Dear Mr. Rollins,
I read your comments about Robin Williams’ suicide, and suicide in general, and I think it’s time someone explained the reality of mental illness to you.
Let’s start with the name. Mental illness is illness. Mentally ill people are sick, just like people suffering from any other disease are sick. Do you condemn parents who have terminal cancer for leaving their children? Does dying of a brain aneurysm negate a person’s previous existence? Can you no longer take a person seriously after they’ve had a stroke?
Because terminal depression is a physical illness just like any other. It results from abnormal brain chemistry and it frequently causes its victims not just emotional devastation, but a range of physical symptoms as well. It’s not something a person chooses, Mr. Rollins. It’s something that batters him or her from the inside, unbidden and often not at all understood. It eats at your brain no less than a tumor does.
In some ways, though, it’s worse than a tumor. Nobody looks at you disdainfully for having a tumor.
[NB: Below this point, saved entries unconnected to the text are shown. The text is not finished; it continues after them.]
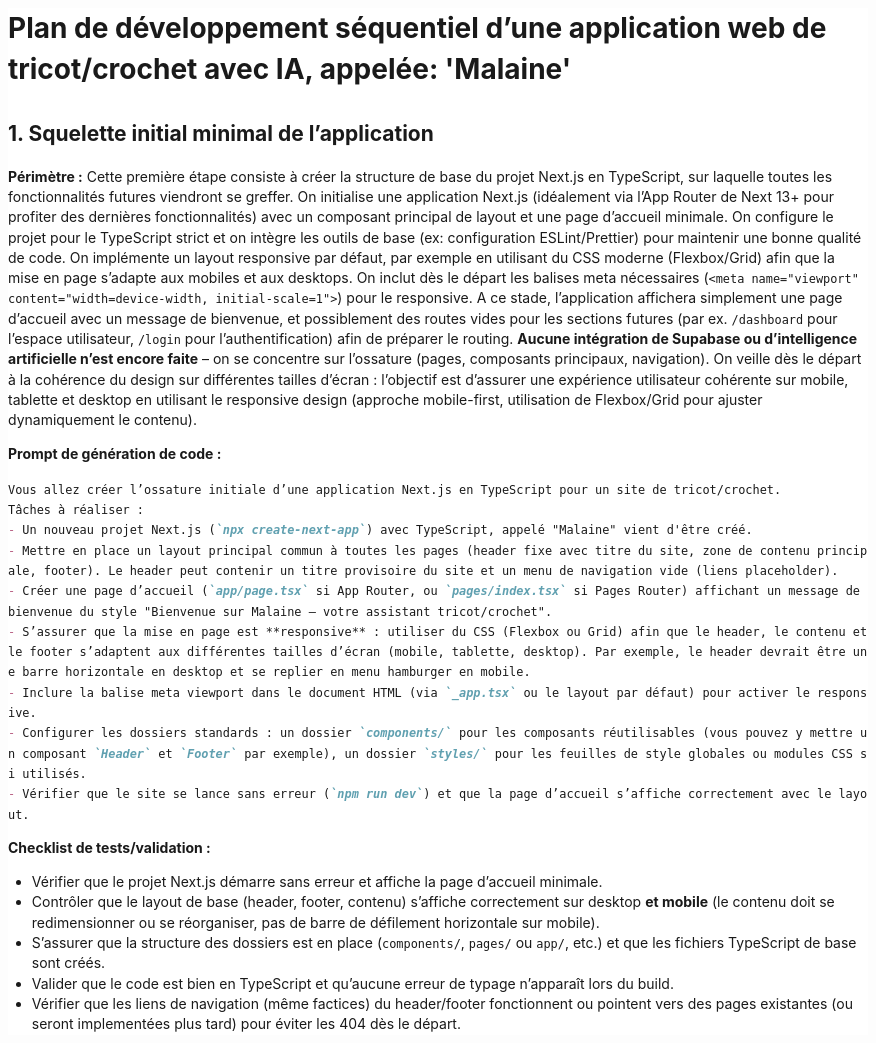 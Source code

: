 
# Plan de développement séquentiel d’une application web de tricot/crochet avec IA, appelée: 'Malaine'

## 1. Squelette initial minimal de l’application

**Périmètre :** Cette première étape consiste à créer la structure de base du projet Next.js en TypeScript, sur laquelle toutes les fonctionnalités futures viendront se greffer. On initialise une application Next.js (idéalement via l’App Router de Next 13+ pour profiter des dernières fonctionnalités) avec un composant principal de layout et une page d’accueil minimale. On configure le projet pour le TypeScript strict et on intègre les outils de base (ex: configuration ESLint/Prettier) pour maintenir une bonne qualité de code. On implémente un layout responsive par défaut, par exemple en utilisant du CSS moderne (Flexbox/Grid) afin que la mise en page s’adapte aux mobiles et aux desktops. On inclut dès le départ les balises meta nécessaires (`<meta name="viewport" content="width=device-width, initial-scale=1">`) pour le responsive. A ce stade, l’application affichera simplement une page d’accueil avec un message de bienvenue, et possiblement des routes vides pour les sections futures (par ex. `/dashboard` pour l’espace utilisateur, `/login` pour l’authentification) afin de préparer le routing. **Aucune intégration de Supabase ou d’intelligence artificielle n’est encore faite** – on se concentre sur l’ossature (pages, composants principaux, navigation). On veille dès le départ à la cohérence du design sur différentes tailles d’écran : l’objectif est d’assurer une expérience utilisateur cohérente sur mobile, tablette et desktop en utilisant le responsive design (approche mobile-first, utilisation de Flexbox/Grid pour ajuster dynamiquement le contenu).

**Prompt de génération de code :**

```markdown
Vous allez créer l’ossature initiale d’une application Next.js en TypeScript pour un site de tricot/crochet.  
Tâches à réaliser :  
- Un nouveau projet Next.js (`npx create-next-app`) avec TypeScript, appelé "Malaine" vient d'être créé.  
- Mettre en place un layout principal commun à toutes les pages (header fixe avec titre du site, zone de contenu principale, footer). Le header peut contenir un titre provisoire du site et un menu de navigation vide (liens placeholder).  
- Créer une page d’accueil (`app/page.tsx` si App Router, ou `pages/index.tsx` si Pages Router) affichant un message de bienvenue du style "Bienvenue sur Malaine – votre assistant tricot/crochet".  
- S’assurer que la mise en page est **responsive** : utiliser du CSS (Flexbox ou Grid) afin que le header, le contenu et le footer s’adaptent aux différentes tailles d’écran (mobile, tablette, desktop). Par exemple, le header devrait être une barre horizontale en desktop et se replier en menu hamburger en mobile.  
- Inclure la balise meta viewport dans le document HTML (via `_app.tsx` ou le layout par défaut) pour activer le responsive.  
- Configurer les dossiers standards : un dossier `components/` pour les composants réutilisables (vous pouvez y mettre un composant `Header` et `Footer` par exemple), un dossier `styles/` pour les feuilles de style globales ou modules CSS si utilisés.  
- Vérifier que le site se lance sans erreur (`npm run dev`) et que la page d’accueil s’affiche correctement avec le layout.
```

**Checklist de tests/validation :**

* Vérifier que le projet Next.js démarre sans erreur et affiche la page d’accueil minimale.
* Contrôler que le layout de base (header, footer, contenu) s’affiche correctement sur desktop **et mobile** (le contenu doit se redimensionner ou se réorganiser, pas de barre de défilement horizontale sur mobile).
* S’assurer que la structure des dossiers est en place (`components/`, `pages/` ou `app/`, etc.) et que les fichiers TypeScript de base sont créés.
* Valider que le code est bien en TypeScript et qu’aucune erreur de typage n’apparaît lors du build.
* Vérifier que les liens de navigation (même factices) du header/footer fonctionnent ou pointent vers des pages existantes (ou seront implementées plus tard) pour éviter les 404 dès le départ.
Nobody accuses you of “traumatizing your kids” when the tumor grows to the point when it’s inoperable. Nobody claims that you “blew it” by letting that tumor take your life.
You see, Mr. Rollins, people with severe clinical depression have no more choice in feeling unable to continue on than you have in feeling chills when you get a fever. You’re burning up, but your body tricks you into believing you’re cold; the depressed person has strength and value, but the body convinces him or her otherwise.
I won’t presume to speak for Robin Williams, because I didn’t know him and I don’t know any specifics about his health. But if it’s true that he was severely, clinically depressed, then he didn’t choose to commit suicide. Some conditions cause a person to lose agency, and depression can be one of them. Think of a woman who has had her drink spiked with a roofie: Her ability to make her own decisions has been compromised because a damaging chemical has – through no fault of her own – been introduced into her system. Depression is the evil asshole who spikes your drink when you’re not looking. It floods you with chemicals that impede your ability to control your own thoughts and actions.
Do you blame that woman if she fails to fight her rapist hard enough, Mr. Rollins? Is she somehow supposed to be able to fight him more successfully if she happens to have children?
Now I’m going to tell you a story about me because, as you noted, we can really only understand our own experiences with depression. When I was 18 I suffered my first major depressive episode. I spent the better part of a year believing that I was a waste of space, an anchor dragging down the people who loved me. I slept as much as possible. When I was awake, I often lashed out at the people around me, angry with them for putting up with me when I knew that I was a scourge on their lives. I thought about suicide, Mr Rollins. I thought about it a lot. I thought it was what I would do if I really cared about my friends and family as much as they cared about me.
I didn’t do it, and now I’m glad I didn’t. But at the time my failure to kill myself didn’t rise out of a brave choice to keep going for my family; it rose from my fear of death, plain and simple. I truly believed, in my chemically-altered state, that I was a coward for not swallowing a bottle of pills or drowning myself in a lake. I believed I was hurting my loved ones at the expense of my own selfish desire not to die. That was my reality, as much as it is my reality to see grass as green and mud as brown.
So please, Mr. Rollins, before you decide to write people off for the things they do when they’re in the grip of a mind-altering illness, remember that their reality doesn’t look like yours. Remember that you’re lucky that whatever depression you might have suffered in the past was not of the terminal variety. Real people – people who deserve to be respected and acknowledged for the contents of their lives – sometimes get sick with diseases you don’t understand. We have treatments for those diseases, good treatments, but they don’t always succeed. Not every tumor is operable.
I admire you for standing up for marriage equality and for your talent as an artist. I particularly enjoyed your work on Sons of Anarchy, and smiled my way through your appearance on RuPaul’s Drag Race. But if you continue to stand in judgement of people for succumbing to illness, Mr. Rollins, then I will no longer be able to take you seriously. You will be cancelled out in my mind. You will have blown it.
Fuck ignorance. You’re healthy enough to be able to view the world clearly. Choose to do that, and be part of the solution instead of just another insidious part of the problem. Choose to do that for the sake of those who can’t.
Melissa Geschwind, lucky depression survivor
UPDATE: Thank you for your apology, Mr. Rollins. I’m glad you were able to see and process what so many of us were saying. Do better as you move forward and hopefully we can put this behind us and work together, as a community of humans, to destigmatize mental illness and make treatment readily available to those in need.